Down Market Could be Good for Domain Buyers

3

A down market could be a good opportunity for domain buyers

If we see a prolonged bear stock market, it could be good for people looking to buy high quality domain names at better prices. People who have owned domain names for a long period of time might be more inclined to sell as the stock market goes down.

I have been doing quite a bit of outreach in an attempt to buy excellent keyword .com domain names. My efforts haven’t been fruitless, but it seems to be getting more difficult to buy great domain names at reasonable prices. Names that would have likely sold for $5-15,000 now seem to be priced at $25,000+.

For the most part, I have been passing at these opportunities because I don’t see end users paying more and more for the domain names, and it doesn’t make sense for my business model to buy a non-revenue generating domain name for $25,000 when I think it could be worth that or a bit more to an end user buyer. Perhaps a down market would shake the confidence of some of these domain holders, who may realize that they would rather have the cash (for safekeeping or later stock market investment) than have the domain name.

Obviously, a down stock market could cause problems for domain investors who own stock portfolios. I am sure there are domain investors who invested their domain name profits into the stock market, and they could be hurting with a down market. That said, I still believe there will be more buy-side opportunities, although I certainly don’t hope the stock market losses widen.

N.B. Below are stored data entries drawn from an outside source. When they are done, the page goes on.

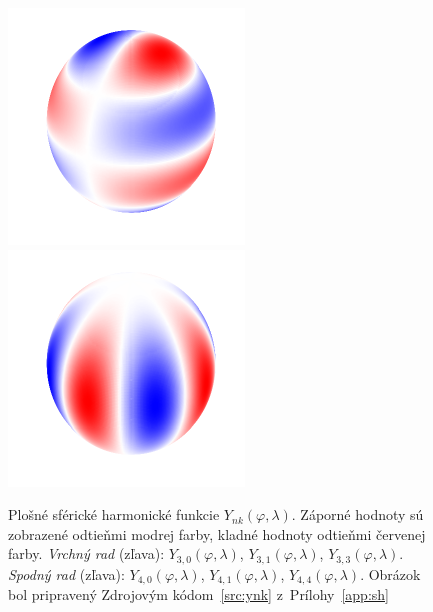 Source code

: \documentclass[a4paper, 12pt]{book}
\begin{document}
\begin{figure}[bt]
\includegraphics{./fig-spherical-harmonic-n4-k1.pdf}
\includegraphics{./fig-spherical-harmonic-n4-k4.pdf}
\caption{Plošné sférické harmonické funkcie $Y_{nk}(\varphi, \lambda)$.
Záporné hodnoty sú zobrazené odtieňmi modrej farby, kladné hodnoty odtieňmi
červenej farby.  \textit{Vrchný rad} (zľava): $Y_{3,0}(\varphi, \lambda)$,
$Y_{3,1}(\varphi, \lambda)$, $Y_{3,3}(\varphi, \lambda)$.  \textit{Spodný rad}
(zľava): $Y_{4,0}(\varphi, \lambda)$, $Y_{4,1}(\varphi, \lambda)$,
$Y_{4,4}(\varphi, \lambda)$.  Obrázok bol pripravený Zdrojovým
kódom~\ref{src:ynk} z~Prílohy~\ref{app:sh}}
\label{fig:sh}
\end{figure}
\end{document}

Likewise, there may be sale opportunities as stock market investors pull cash out of the market and invest in alternative assets like domain names.

As the market tumbles, there might be some good buying opportunities. Now might be a good time to reach out to domain owners to rekindle a discussion you previously had. Perhaps there are deals to be made in light of the tumult.

3 COMMENTS

  1. **Likewise, there may be sale opportunities as stock market investors pull cash out of the market and invest in alternative assets like domain names.**

    An investor, already licking his (or her) wounds from stock market losses, will allocate funds to illiquid domain names – very, very doubtful. An investor will gravitate to cash or near cash (like US Treasury Bills).

    • Market has been so good for so long an investor might have been (profitably) stopped out of stocks. Even if they weren’t executed stop-loss orders, there are many investors who have lots of profit from the last few years who might sell stock to protect the remainder of their gains.